ACTIVITY ▸
Your answer must be an exact copy of the records below, minus the pictures.

DATA FOR REVIEW ▸
================

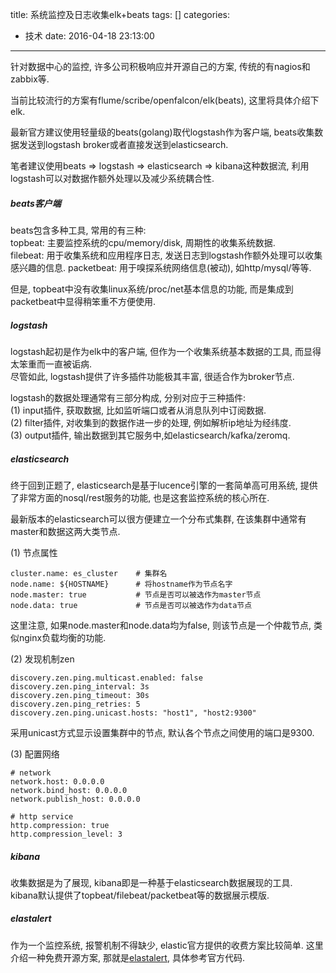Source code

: title: 系统监控及日志收集elk+beats
tags: []
categories:
  - 技术
date: 2016-04-18 23:13:00
---
针对数据中心的监控, 许多公司积极响应并开源自己的方案, 传统的有nagios和zabbix等.

当前比较流行的方案有flume/scribe/openfalcon/elk(beats), 这里将具体介绍下elk.

最新官方建议使用轻量级的beats(golang)取代logstash作为客户端, beats收集数据发送到logstash broker或者直接发送到elasticsearch. 

笔者建议使用beats => logstash => elasticsearch => kibana这种数据流, 利用logstash可以对数据作额外处理以及减少系统耦合性.  


##### beats客户端

beats包含多种工具, 常用的有三种:  
topbeat: 主要监控系统的cpu/memory/disk, 周期性的收集系统数据.  
filebeat: 用于收集系统和应用程序日志, 发送日志到logstash作额外处理可以收集感兴趣的信息.
packetbeat: 用于嗅探系统网络信息(被动), 如http/mysql/等等.

但是, topbeat中没有收集linux系统/proc/net基本信息的功能, 而是集成到packetbeat中显得稍笨重不方便使用.


##### logstash
logstash起初是作为elk中的客户端, 但作为一个收集系统基本数据的工具, 而显得太笨重而一直被诟病.  
尽管如此, logstash提供了许多插件功能极其丰富, 很适合作为broker节点.

logstash的数据处理通常有三部分构成, 分别对应于三种插件:  
(1) input插件, 获取数据, 比如监听端口或者从消息队列中订阅数据.  
(2) filter插件, 对收集到的数据作进一步的处理, 例如解析ip地址为经纬度.  
(3) output插件, 输出数据到其它服务中,如elasticsearch/kafka/zeromq.  

##### elasticsearch
终于回到正题了, elasticsearch是基于lucence引擎的一套简单高可用系统, 提供了非常方面的nosql/rest服务的功能, 也是这套监控系统的核心所在. 

最新版本的elasticsearch可以很方便建立一个分布式集群, 在该集群中通常有master和数据这两大类节点.

(1) 节点属性
```
cluster.name: es_cluster    # 集群名
node.name: ${HOSTNAME}		# 将hostname作为节点名字
node.master: true			# 节点是否可以被选作为master节点
node.data: true				# 节点是否可以被选作为data节点
```
这里注意, 如果node.master和node.data均为false, 则该节点是一个仲裁节点, 类似nginx负载均衡的功能.

(2) 发现机制zen
```
discovery.zen.ping.multicast.enabled: false
discovery.zen.ping_interval: 3s
discovery.zen.ping_timeout: 30s
discovery.zen.ping_retries: 5
discovery.zen.ping.unicast.hosts: "host1", "host2:9300"
```
采用unicast方式显示设置集群中的节点, 默认各个节点之间使用的端口是9300.

(3) 配置网络
```
# network
network.host: 0.0.0.0
network.bind_host: 0.0.0.0
network.publish_host: 0.0.0.0

# http service
http.compression: true
http.compression_level: 3
```

##### kibana
收集数据是为了展现, kibana即是一种基于elasticsearch数据展现的工具.  
kibana默认提供了topbeat/filebeat/packetbeat等的数据展示模版. 


##### elastalert
作为一个监控系统, 报警机制不得缺少, elastic官方提供的收费方案比较简单.
这里介绍一种免费开源方案, 那就是[elastalert](https://github.com/Yelp/elastalert.git), 具体参考官方代码.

================

SOLVED EXERCISE ▸
Source code

: title: 系统监控及日志收集elk+beats
tags: []
categories:
  - 技术
date: 2016-04-18 23:13:00
---
针对数据中心的监控, 许多公司积极响应并开源自己的方案, 传统的有nagios和zabbix等.

当前比较流行的方案有flume/scribe/openfalcon/elk(beats), 这里将具体介绍下elk.

最新官方建议使用轻量级的beats(golang)取代logstash作为客户端, beats收集数据发送到logstash broker或者直接发送到elasticsearch. 

笔者建议使用beats => logstash => elasticsearch => kibana这种数据流, 利用logstash可以对数据作额外处理以及减少系统耦合性.  


##### beats客户端

beats包含多种工具, 常用的有三种:  
topbeat: 主要监控系统的cpu/memory/disk, 周期性的收集系统数据.  
filebeat: 用于收集系统和应用程序日志, 发送日志到logstash作额外处理可以收集感兴趣的信息.
packetbeat: 用于嗅探系统网络信息(被动), 如http/mysql/等等.

但是, topbeat中没有收集linux系统/proc/net基本信息的功能, 而是集成到packetbeat中显得稍笨重不方便使用.


##### logstash
logstash起初是作为elk中的客户端, 但作为一个收集系统基本数据的工具, 而显得太笨重而一直被诟病.  
尽管如此, logstash提供了许多插件功能极其丰富, 很适合作为broker节点.

logstash的数据处理通常有三部分构成, 分别对应于三种插件:  
(1) input插件, 获取数据, 比如监听端口或者从消息队列中订阅数据.  
(2) filter插件, 对收集到的数据作进一步的处理, 例如解析ip地址为经纬度.  
(3) output插件, 输出数据到其它服务中,如elasticsearch/kafka/zeromq.  

##### elasticsearch
终于回到正题了, elasticsearch是基于lucence引擎的一套简单高可用系统, 提供了非常方面的nosql/rest服务的功能, 也是这套监控系统的核心所在. 

最新版本的elasticsearch可以很方便建立一个分布式集群, 在该集群中通常有master和数据这两大类节点.

(1) 节点属性
```
cluster.name: es_cluster    # 集群名
node.name: ${HOSTNAME}		# 将hostname作为节点名字
node.master: true			# 节点是否可以被选作为master节点
node.data: true				# 节点是否可以被选作为data节点
```
这里注意, 如果node.master和node.data均为false, 则该节点是一个仲裁节点, 类似nginx负载均衡的功能.

(2) 发现机制zen
```
discovery.zen.ping.multicast.enabled: false
discovery.zen.ping_interval: 3s
discovery.zen.ping_timeout: 30s
discovery.zen.ping_retries: 5
discovery.zen.ping.unicast.hosts: "host1", "host2:9300"
```
采用unicast方式显示设置集群中的节点, 默认各个节点之间使用的端口是9300.

(3) 配置网络
```
# network
network.host: 0.0.0.0
network.bind_host: 0.0.0.0
network.publish_host: 0.0.0.0

# http service
http.compression: true
http.compression_level: 3
```

##### kibana
收集数据是为了展现, kibana即是一种基于elasticsearch数据展现的工具.  
kibana默认提供了topbeat/filebeat/packetbeat等的数据展示模版. 


##### elastalert
作为一个监控系统, 报警机制不得缺少, elastic官方提供的收费方案比较简单.
这里介绍一种免费开源方案, 那就是[elastalert](https://github.com/Yelp/elastalert.git), 具体参考官方代码.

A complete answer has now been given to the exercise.